Recursos, nós sabemos que há. Inclusive, para além dos remanescentes da própria Lei Aldir Blanc, mas de outras fontes orçamentárias ligadas a ações culturais e artísticas que poderiam ser remanejados e/ou complementados por outras fontes do erário público municipal neste momento crucial.

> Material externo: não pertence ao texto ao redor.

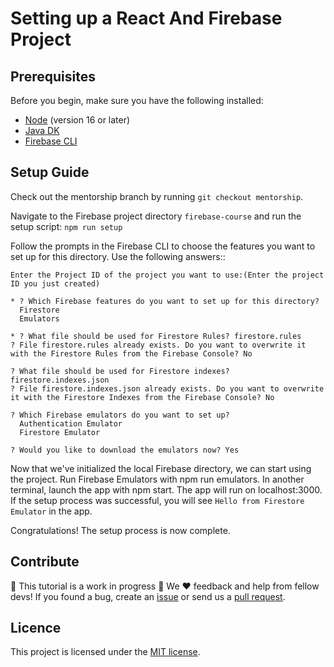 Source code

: # Setting up a React And Firebase Project

## Prerequisites

Before you begin, make sure you have the following installed:

- [Node](https://nodejs.org/en/) (version 16 or later)
- [Java DK](https://docs.oracle.com/en/java/javase/16/install/overview-jdk-installation.html#GUID-8677A77F-231A-40F7-98B9-1FD0B48C346A)
- [Firebase CLI](https://github.com/firebase/firebase-tools)

## Setup Guide

Check out the mentorship branch by running `git checkout mentorship`.

Navigate to the Firebase project directory `firebase-course` and run the setup script: `npm run setup`

Follow the prompts in the Firebase CLI to choose the features you want to set up for this directory. Use the following answers::

```
Enter the Project ID of the project you want to use:(Enter the project ID you just created)

* ? Which Firebase features do you want to set up for this directory?
  Firestore
  Emulators

* ? What file should be used for Firestore Rules? firestore.rules
? File firestore.rules already exists. Do you want to overwrite it with the Firestore Rules from the Firebase Console? No

? What file should be used for Firestore indexes? firestore.indexes.json
? File firestore.indexes.json already exists. Do you want to overwrite it with the Firestore Indexes from the Firebase Console? No

? Which Firebase emulators do you want to set up?
  Authentication Emulator
  Firestore Emulator

? Would you like to download the emulators now? Yes
```

Now that we've initialized the local Firebase directory, we can start using the project. Run Firebase Emulators with npm run emulators.
In another terminal, launch the app with npm start. The app will run on localhost:3000.
If the setup process was successful, you will see `Hello from Firestore Emulator` in the app.

Congratulations! The setup process is now complete.

## Contribute

🚧 This tutorial is a work in progress 🚧 We ❤️ feedback and help from fellow devs! If you found a bug, create an [issue](https://github.com/codebusters-ca/firebase-course/issues/new?labels=bug) or send us a [pull request](https://github.com/codebusters-ca/firebase-course/compare).

## Licence

This project is licensed under the [MIT license](https://github.com/codebusters-ca/firebase-course/blob/main/LICENSE).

Por exemplo: os cerca de R$ 33,3 Milhões que foram empenhados pela SMTUR no último dia 12/11/2020 (pág 125 do DOM-SP) para “contratação de serviços de apoio institucional ao Carnaval Paulistano 2021, referentes às apresentações de espetáculos artísticos e culturais por agremiações, escolas, blocos e cordões carnavalescos”, a serem executados em parceria desta pasta com a SMC e a SPTuris, com a reserva de cerca de R$ 12,8 Milhões para serem gastos ainda este ano, visando um evento cultural que, na prática, ninguém sabe nem mesmo se poderá ocorrer no ano que vem – caso a pandemia persista, o que tudo indica neste momento.

Como explicar que já existe tanto recurso para um hipotético (e incerto) Carnaval de 2021 e não tem dinheiro para uma Lei Emergencial visando socorrer todo setor agora?!

Nós finalizamos esta Carta-Exigência com esta questão decisiva ao Secretário Municipal, Hugo Possolo, e também ao prefeito-candidato, Bruno Covas, ambos que têm manifestado fazer parte do “Partido da Cultura” e terem compromissos com o nosso Setor, inclusive organizando atividades eleitorais da “Cultura com Covas” nos próximos dias: agora é o momento de provarem que de fato estão sensibilizados, implicados e engajados efetivamente em amenizar a grave situação emergencial pela qual passa o nosso setor, fazendo estes remanejamentos e atendendo, ao menos, todas as inscrições que conseguiram ser efetivadas e habilitadas na LAB, bem como demonstrar maiores esforços na ampliação orçamentária para a Cultura visando o novo ano de 2021 que já se anuncia crítico para o setor, chegando ao menos próximo de uma demanda antiga da área cultural para que a pasta tenha 3% do orçamento municipal (e não os menos de 1% atuais), contribuindo assim para uma recuperação factível do setor pós-pandemia.

Enfim, nós escrevemos esta Carta em pleno dia 20 de Novembro deste duríssimo ano de 2020, hoje Dia da Consciência Negra, todos nós sob profundo impacto ante o linchamento racista de João Alberto Silveira Freitas, de apenas 40 anos, no estacionamento de um hipermercado Carrefour em Porto Alegre-RS. Nós temos plena ciência que a longa pandemia enfrentada por todos nós ao longo deste ano, que já levou mais de 168.000 brasileiros e brasileiras, também vitimou em sua ampla maioria homens e mulheres negras e afroindígenas, moradoras das periferias urbanas ou das regiões rurais do país, mas sempre atingindo os grupos sociais e territórios mais vulneráveis.

Em nosso setor cultural, que foi o mais atingido por esta crise pandêmica, aqui na cidade de São Paulo também não foi diferente, foram os artistas e técnicos negros e afroindígenas, bem como os mestres da cultura popular e tradicional, especialmente os mais velhos, aqueles mais atingidos pela crise: inúmeros ficaram desempregados, muitos adoeçeram, outros tantos morreram, e os resultados práticos da Lei Aldir Blanc, criada para dar conta desta emergência sociocultural e racial, precisam impreterivelmente corresponder e atender a esses grupos mais vulneráveis e prioritários dos trabalhadores e trabalhadoras da cultura. Ainda dá tempo de, ao menos, reduzir alguns danos e corrigir alguns erros e injustiças cometidas durante este processo.